Dann hörte ich, wie er seinen rechten Arm etwas höher am Spint anlehnte und mir mit seinem Gesicht näherkam. Der Geruch des Pfefferminz-Aschenbechers wurde stärker und ich hielt die Luft an. Für einen ganzen Moment konnte ich mich nicht auf das sogenannte Gespräch konzentrieren, da ich damit beschäftigt war, einen Würgereiz zu unterdrücken und ohne Luft nicht ohnmächtig zu werden. Ich war schon immer sehr geruchsempfindlich, doch seitdem ich blind war, ist es schlimmer geworden. Klar, die schönen Gerüche wurden intensiver, doch galt dies auch für die... nun ja... nicht so schönen. Billys Worte klangen nur dumpf und weit entfernt. Doch da auch ich Sauerstoff zum Atmen brauchte, dauerte es nicht lang, bis mein Kopf pochte und mein Gehirn nach eben diesem verlangte. Schnell wich ich einen Schritt zurück und holte tief Luft.

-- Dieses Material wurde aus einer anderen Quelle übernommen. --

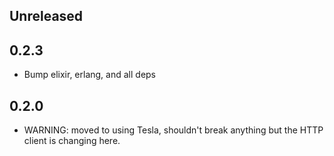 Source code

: ## Unreleased

## 0.2.3

- Bump elixir, erlang, and all deps

## 0.2.0

- WARNING: moved to using Tesla, shouldn't break anything but the HTTP client is changing here.
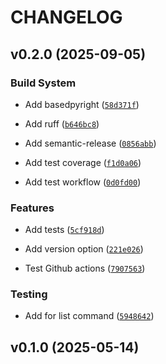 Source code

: # CHANGELOG


## v0.2.0 (2025-09-05)

### Build System

- Add basedpyright
  ([`58d371f`](https://github.com/RomainGiraud/projects-organizer/commit/58d371f405003bef6f597361d3cb95a7761f5941))

- Add ruff
  ([`b646bc8`](https://github.com/RomainGiraud/projects-organizer/commit/b646bc8fad1bfb69c8b4081a485047b782e063c6))

- Add semantic-release
  ([`0856abb`](https://github.com/RomainGiraud/projects-organizer/commit/0856abbc6cfc018d85d5e903624e88935aac5151))

- Add test coverage
  ([`f1d0a06`](https://github.com/RomainGiraud/projects-organizer/commit/f1d0a064539f1cb810bffb115e03314a736842be))

- Add test workflow
  ([`0d0fd00`](https://github.com/RomainGiraud/projects-organizer/commit/0d0fd00c7c599024bb3d4af05cfb3db75c1fd1f4))

### Features

- Add tests
  ([`5cf918d`](https://github.com/RomainGiraud/projects-organizer/commit/5cf918dcf74567c3f80de614c60d6305be6f634b))

- Add version option
  ([`221e026`](https://github.com/RomainGiraud/projects-organizer/commit/221e026f90e539d7a87c147e95cc9ce0943ada53))

- Test Github actions
  ([`7907563`](https://github.com/RomainGiraud/projects-organizer/commit/790756375a9327ba3bbacf1da45bd6e8a7362870))

### Testing

- Add for list command
  ([`5948642`](https://github.com/RomainGiraud/projects-organizer/commit/5948642576698bcfbad180eec0eabea4a15e969a))


## v0.1.0 (2025-05-14)
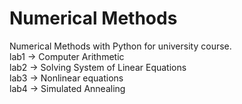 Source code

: # Numerical Methods
Numerical Methods with Python for university course.  
lab1 -> Computer Arithmetic  
lab2 -> Solving System of Linear Equations  
lab3 -> Nonlinear equations  
lab4 -> Simulated Annealing  
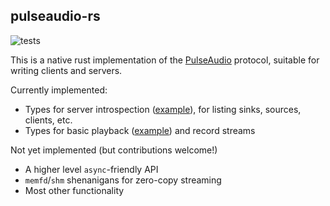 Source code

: ## pulseaudio-rs

![tests](https://github.com/colinmarc/pulseaudio-rs/actions/workflows/tests.yaml/badge.svg)

This is a native rust implementation of the [PulseAudio](https://www.freedesktop.org/wiki/Software/PulseAudio/) protocol, suitable for writing clients and servers.

Currently implemented:

 - Types for server introspection ([example](examples/list-sinks.rs)), for listing sinks, sources, clients, etc.
 - Types for basic playback ([example](examples/playback.rs)) and record streams

Not yet implemented (but contributions welcome!)

 - A higher level `async`-friendly API
 - `memfd`/`shm` shenanigans for zero-copy streaming
 - Most other functionality
  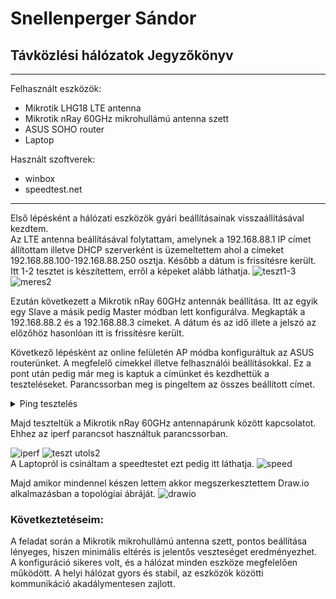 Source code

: # Snellenperger Sándor 
## Távközlési hálózatok Jegyzőkönyv
---
Felhasznált eszközök:
- Mikrotik LHG18 LTE antenna
- Mikrotik nRay 60GHz mikrohullámú antenna szett
- ASUS SOHO router
- Laptop

Használt szoftverek:
- winbox
- speedtest.net

---
Első lépésként a hálózati eszközök gyári beállításainak visszaállításával kezdtem.  
Az LTE antenna beállításával folytattam, amelynek a 192.168.88.1 IP címet állítottam illetve DHCP szerverként is üzemeltettem ahol a címeket 192.168.88.100-192.168.88.250 osztja. Később a dátum is frissítésre került.
Itt 1-2 tesztet is készítettem, erről a képeket alább láthatja.
![teszt1-3](https://github.com/user-attachments/assets/aa5d7660-2c61-4789-be04-b10fb78dc82d)
![meres2](https://github.com/user-attachments/assets/e134eda3-d649-4a13-ace9-250357166908)

Ezután következett a Mikrotik nRay 60GHz antennák beállítása.
Itt az egyik egy Slave a másik pedig Master módban lett konfigurálva. Megkapták a 192.168.88.2 és a 192.168.88.3 címeket. A dátum és az idő illete a jelszó az előzőhöz hasonlóan itt is frissítésre került.

Következő lépésként az online felületén AP módba konfiguráltuk az ASUS routerünket. A megfelelő címekkel illetve felhasználói beállításokkal.
Ez a pont után pedig már  meg is kaptuk a címünket és kezdhettük a teszteléseket. 
Parancssorban meg is pingeltem az összes beállított címet.

<details>
  <summary>Ping tesztelés</summary>
C:\Users\Admin>ping 192.168.88.1

Pinging 192.168.88.1 with 32 bytes of data:
Reply from 192.168.88.1: bytes=32 time<1ms TTL=64
Reply from 192.168.88.1: bytes=32 time<1ms TTL=64
Reply from 192.168.88.1: bytes=32 time<1ms TTL=64

Ping statistics for 192.168.88.1:
    Packets: Sent = 3, Received = 3, Lost = 0 (0% loss),
Approximate round trip times in milli-seconds:
    Minimum = 0ms, Maximum = 0ms, Average = 0ms
Control-C
^C
C:\Users\Admin>ping 192.168.88.2

Pinging 192.168.88.2 with 32 bytes of data:
Reply from 192.168.88.2: bytes=32 time<1ms TTL=64
Reply from 192.168.88.2: bytes=32 time<1ms TTL=64
Reply from 192.168.88.2: bytes=32 time<1ms TTL=64

Ping statistics for 192.168.88.2:
    Packets: Sent = 3, Received = 3, Lost = 0 (0% loss),
Approximate round trip times in milli-seconds:
    Minimum = 0ms, Maximum = 0ms, Average = 0ms
Control-C
^C
C:\Users\Admin>ping 192.168.88.3

Pinging 192.168.88.3 with 32 bytes of data:
Reply from 192.168.88.3: bytes=32 time=1ms TTL=64
Reply from 192.168.88.3: bytes=32 time=1ms TTL=64
Reply from 192.168.88.3: bytes=32 time=1ms TTL=64
Reply from 192.168.88.3: bytes=32 time=1ms TTL=64

Ping statistics for 192.168.88.3:
    Packets: Sent = 4, Received = 4, Lost = 0 (0% loss),
Approximate round trip times in milli-seconds:
    Minimum = 1ms, Maximum = 1ms, Average = 1ms

C:\Users\Admin>

C:\Users\Admin>ping 192.168.88.4

Pinging 192.168.88.4 with 32 bytes of data:
Reply from 192.168.88.4: bytes=32 time<1ms TTL=64
Reply from 192.168.88.4: bytes=32 time<1ms TTL=64
Reply from 192.168.88.4: bytes=32 time<1ms TTL=64
Reply from 192.168.88.4: bytes=32 time<1ms TTL=64

Ping statistics for 192.168.88.4:
    Packets: Sent = 4, Received = 4, Lost = 0 (0% loss),
Approximate round trip times in milli-seconds:
    Minimum = 0ms, Maximum = 0ms, Average = 0ms
</details>

Majd teszteltük a Mikrotik nRay 60GHz antennapárunk között kapcsolatot.
Ehhez az iperf parancsot használtuk parancssorban.

![iperf](https://github.com/user-attachments/assets/a3e4b82b-4e2b-4b5a-8c1a-595a9cf38628)
![teszt utols2](https://github.com/user-attachments/assets/9951816f-384a-4cab-8b73-1865da7e26fe)  
 A Laptopról is csináltam a speedtestet ezt pedig itt láthatja.
 ![speed](https://github.com/user-attachments/assets/7616060a-0c94-478e-a3be-7e247b1187e8)

 Majd amikor mindennel készen lettem akkor megszerkesztettem Draw.io alkalmazásban a topológiai ábráját.
 ![drawio](https://github.com/user-attachments/assets/2bdc2c88-f844-41f2-989c-7fff1da27aad)

### Következtetéseim:  
A feladat során a Mikrotik mikrohullámú antenna szett, pontos beállítása lényeges, hiszen minimális eltérés is jelentős veszteséget eredményezhet.  
A konfiguráció sikeres volt, és a hálózat minden eszköze megfelelően működött. A helyi hálózat gyors és stabil, az eszközök közötti kommunikáció akadálymentesen zajlott.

Billy brach verwirrt seinen recht unangemessenen Monolog ab und sagte einen Moment lang nichts.
„Alles okay?", fragte er schließlich.
Erneut räusperte ich mich und stellte mich wieder gerade hin. Dann sammelte ich all meinen Mut und sagte endlich das, was ich schon die ganze Zeit sagen wollte.
„Tut mir wirklich leid, Billy, aber ich habe keine Zeit, dir dabei zuzuhören, wie du mir sogenannte süße Nichtigkeiten ins Ohr flüsterst, während du wie ein Pfefferminz-Aschenbecher riechst!", prasselte es nur so aus mir heraus und ich schluckte, doch fuhr ich fort, damit er meine Unsicherheit nicht sofort bemerken würde. „Es wäre wirklich nett, wenn du dir für deine Wette, eine andere Jungfrau suchst und mich bitte in Ruhe lässt!"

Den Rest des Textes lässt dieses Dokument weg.